The look on the Chief's face is priceless when he is called on it. He knows it too ... maybe he doesn't want to admit it, but he knows he needs them. To him, it is probably weakness that he needs them. But that silent panel is great, speaking volumes.
But with only a metaphysical cellular 'essence' standing in his way to co-opt Kryptonian power, the Chief is able to grasp it. He suddenly becomes Super-Chief. The flood of information ... sensations ... now that he has Kryptonian abilities seems too much to comprehend, to process even for a mind like Caulder's.
This read a bit like Morrison's Luthor at the end of All-Star Superman. Lex was bombarded when obtained Superman's capabilities as well. But there, Lex seemed to ascend. Here The Chief descends into madness. It was interesting for me to compare the two responses.
But insane and drunk with power, the Chief lashes out at those he feels have betrayed him.
In short order the Chief immolates Larry, beheads Cliff, and bisects Rita.
Brutal and scary. How the heck did we win a war with 100K of people like this?

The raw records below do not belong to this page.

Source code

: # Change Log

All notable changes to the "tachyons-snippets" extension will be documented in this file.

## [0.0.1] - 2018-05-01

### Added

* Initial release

The Negative being rushes to a spare Larry-body the Chief has held in stasis. Cliff's head and brain are still operable. Rita has no internal organs but is on the ground. It is amazing that they all survive. But that survival also takes away some of the ability of Giffen to create suspense in the future. If the Doom Patrol can survive this, what can't they survive? What cliffhanger will now leave me hanging, worried about the team?
I suppose the Chief could finish them off but he doesn't. Maybe some of that unrecognized, unacknowledged love for his friends is still in there despite the madness.
An insane Chief with Kryptonian powers is a cool concept. But somehow this felt a little premature for this to play out in the book. It took Grant Morrison over 3 years before he showed Caulder's true colors, showed him to be the villain he was. Here we are only at issue #14. How do you come back from this storyline with the Chief still part of the book? Why would any of the team let him back into their lives? I like the friction between the Chief and the team ... but not like this.
Of course, with poor sales it might be now or never for Giffen. This is a good issue NOW. I'll have to worry about the future of the title later.
And I am enjoying this title. It isn't Morrison's Doom Patrol, a run revered by me. But it is a good version of the Doom Patrol and I can't ask for more than that.
The mixed art of Matthew Clark and Ron Randall is fine here, although Clark's line work is a bit more suited for the warped world of this book. That vivesection scene was gruesome.